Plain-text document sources
*** Block opens ***

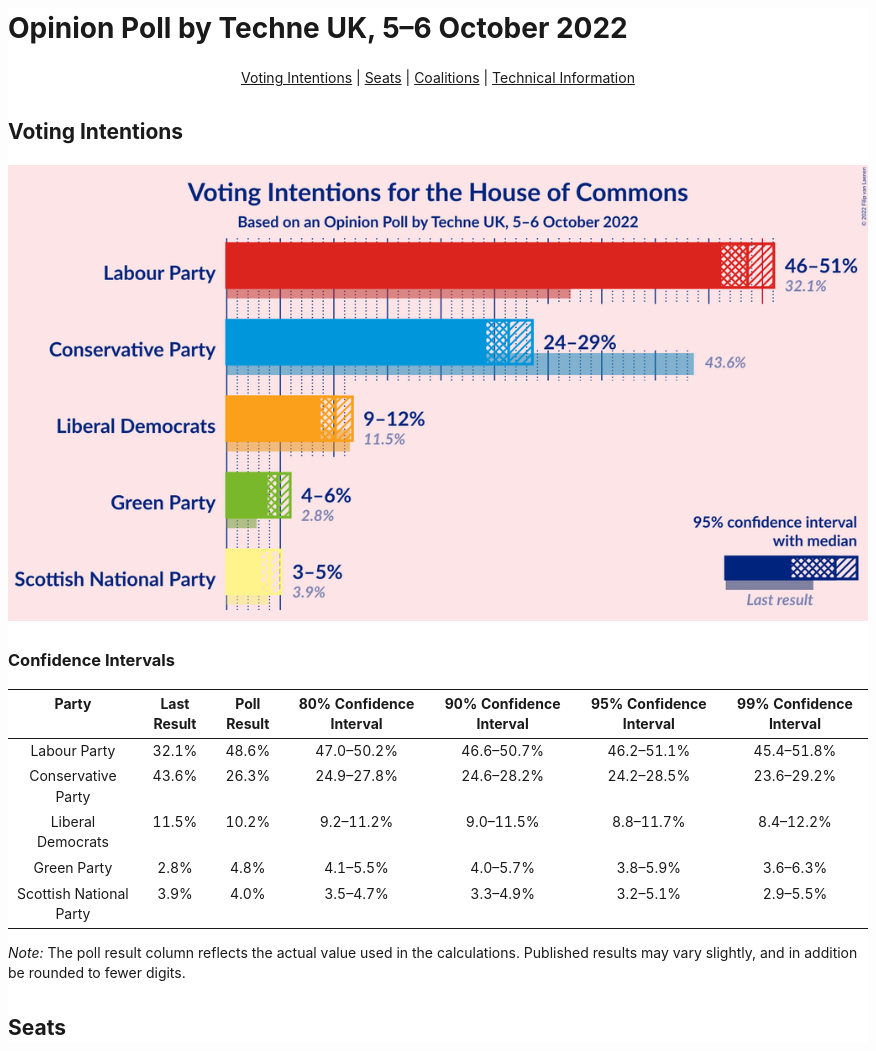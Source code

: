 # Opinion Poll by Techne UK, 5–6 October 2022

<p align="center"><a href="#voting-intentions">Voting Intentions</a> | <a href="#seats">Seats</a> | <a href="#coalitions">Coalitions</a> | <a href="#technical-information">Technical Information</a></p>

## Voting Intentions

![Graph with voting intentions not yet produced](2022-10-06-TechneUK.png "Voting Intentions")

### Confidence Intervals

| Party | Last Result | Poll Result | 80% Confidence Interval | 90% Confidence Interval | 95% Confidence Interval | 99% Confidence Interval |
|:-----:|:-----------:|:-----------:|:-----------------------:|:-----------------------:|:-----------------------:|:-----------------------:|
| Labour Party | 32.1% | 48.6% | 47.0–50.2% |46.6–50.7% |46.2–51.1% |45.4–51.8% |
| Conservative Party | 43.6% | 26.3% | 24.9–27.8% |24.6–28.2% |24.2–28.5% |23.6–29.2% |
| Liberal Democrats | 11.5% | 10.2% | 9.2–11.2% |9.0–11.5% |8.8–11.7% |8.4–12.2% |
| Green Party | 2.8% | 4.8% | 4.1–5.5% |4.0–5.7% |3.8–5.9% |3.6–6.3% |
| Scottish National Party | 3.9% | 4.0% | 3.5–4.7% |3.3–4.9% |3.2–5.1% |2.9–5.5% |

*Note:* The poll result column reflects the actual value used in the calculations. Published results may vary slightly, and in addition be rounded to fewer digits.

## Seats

*** Block closes ***

Your instructions |
Which lines in the records above contain the string "Intentions"? Copy them.

Response for this exercise |
<p align="center"><a href="#voting-intentions">Voting Intentions</a> | <a href="#seats">Seats</a> | <a href="#coalitions">Coalitions</a> | <a href="#technical-information">Technical Information</a></p>
## Voting Intentions
![Graph with voting intentions not yet produced](2022-10-06-TechneUK.png "Voting Intentions")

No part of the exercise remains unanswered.